= Required action =
Without the images, repeat every line of the listing exactly.

= Supplied information =
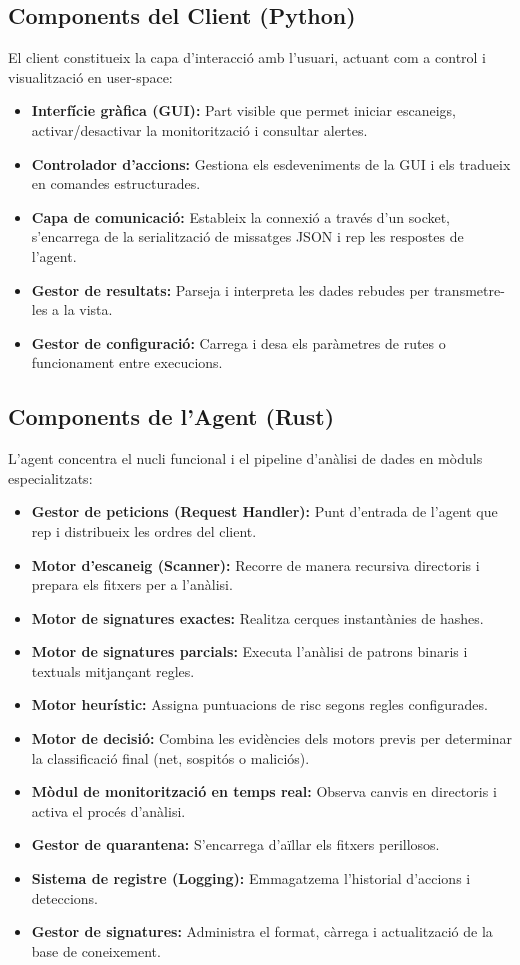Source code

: \documentclass[12pt,a4paper]{report}
\begin{document}
\subsection{Components del Client (Python)}
El client constitueix la capa d'interacció amb l'usuari, actuant com a control i visualització en user-space:
\begin{itemize}
    \item \textbf{Interfície gràfica (GUI):} Part visible que permet iniciar escaneigs, activar/desactivar la monitorització i consultar alertes.
    \item \textbf{Controlador d'accions:} Gestiona els esdeveniments de la GUI i els tradueix en comandes estructurades.
    \item \textbf{Capa de comunicació:} Estableix la connexió a través d'un socket, s'encarrega de la serialització de missatges JSON i rep les respostes de l'agent.
    \item \textbf{Gestor de resultats:} Parseja i interpreta les dades rebudes per transmetre-les a la vista.
    \item \textbf{Gestor de configuració:} Carrega i desa els paràmetres de rutes o funcionament entre execucions.
\end{itemize}

\subsection{Components de l'Agent (Rust)}
L'agent concentra el nucli funcional i el pipeline d'anàlisi de dades en mòduls especialitzats:
\begin{itemize}
    \item \textbf{Gestor de peticions (Request Handler):} Punt d'entrada de l'agent que rep i distribueix les ordres del client.
    \item \textbf{Motor d'escaneig (Scanner):} Recorre de manera recursiva directoris i prepara els fitxers per a l'anàlisi.
    \item \textbf{Motor de signatures exactes:} Realitza cerques instantànies de hashes.
    \item \textbf{Motor de signatures parcials:} Executa l'anàlisi de patrons binaris i textuals mitjançant regles.
    \item \textbf{Motor heurístic:} Assigna puntuacions de risc segons regles configurades.
    \item \textbf{Motor de decisió:} Combina les evidències dels motors previs per determinar la classificació final (net, sospitós o maliciós).
    \item \textbf{Mòdul de monitorització en temps real:} Observa canvis en directoris i activa el procés d'anàlisi.
    \item \textbf{Gestor de quarantena:} S'encarrega d'aïllar els fitxers perillosos.
    \item \textbf{Sistema de registre (Logging):} Emmagatzema l'historial d'accions i deteccions.
    \item \textbf{Gestor de signatures:} Administra el format, càrrega i actualització de la base de coneixement.
\end{itemize}
\end{document}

= Worked solution =
Source code

: \documentclass[12pt,a4paper]{report}
\begin{document}
\subsection{Components del Client (Python)}
El client constitueix la capa d'interacció amb l'usuari, actuant com a control i visualització en user-space:
\begin{itemize}
    \item \textbf{Interfície gràfica (GUI):} Part visible que permet iniciar escaneigs, activar/desactivar la monitorització i consultar alertes.
    \item \textbf{Controlador d'accions:} Gestiona els esdeveniments de la GUI i els tradueix en comandes estructurades.
    \item \textbf{Capa de comunicació:} Estableix la connexió a través d'un socket, s'encarrega de la serialització de missatges JSON i rep les respostes de l'agent.
    \item \textbf{Gestor de resultats:} Parseja i interpreta les dades rebudes per transmetre-les a la vista.
    \item \textbf{Gestor de configuració:} Carrega i desa els paràmetres de rutes o funcionament entre execucions.
\end{itemize}

\subsection{Components de l'Agent (Rust)}
L'agent concentra el nucli funcional i el pipeline d'anàlisi de dades en mòduls especialitzats:
\begin{itemize}
    \item \textbf{Gestor de peticions (Request Handler):} Punt d'entrada de l'agent que rep i distribueix les ordres del client.
    \item \textbf{Motor d'escaneig (Scanner):} Recorre de manera recursiva directoris i prepara els fitxers per a l'anàlisi.
    \item \textbf{Motor de signatures exactes:} Realitza cerques instantànies de hashes.
    \item \textbf{Motor de signatures parcials:} Executa l'anàlisi de patrons binaris i textuals mitjançant regles.
    \item \textbf{Motor heurístic:} Assigna puntuacions de risc segons regles configurades.
    \item \textbf{Motor de decisió:} Combina les evidències dels motors previs per determinar la classificació final (net, sospitós o maliciós).
    \item \textbf{Mòdul de monitorització en temps real:} Observa canvis en directoris i activa el procés d'anàlisi.
    \item \textbf{Gestor de quarantena:} S'encarrega d'aïllar els fitxers perillosos.
    \item \textbf{Sistema de registre (Logging):} Emmagatzema l'historial d'accions i deteccions.
    \item \textbf{Gestor de signatures:} Administra el format, càrrega i actualització de la base de coneixement.
\end{itemize}
\end{document}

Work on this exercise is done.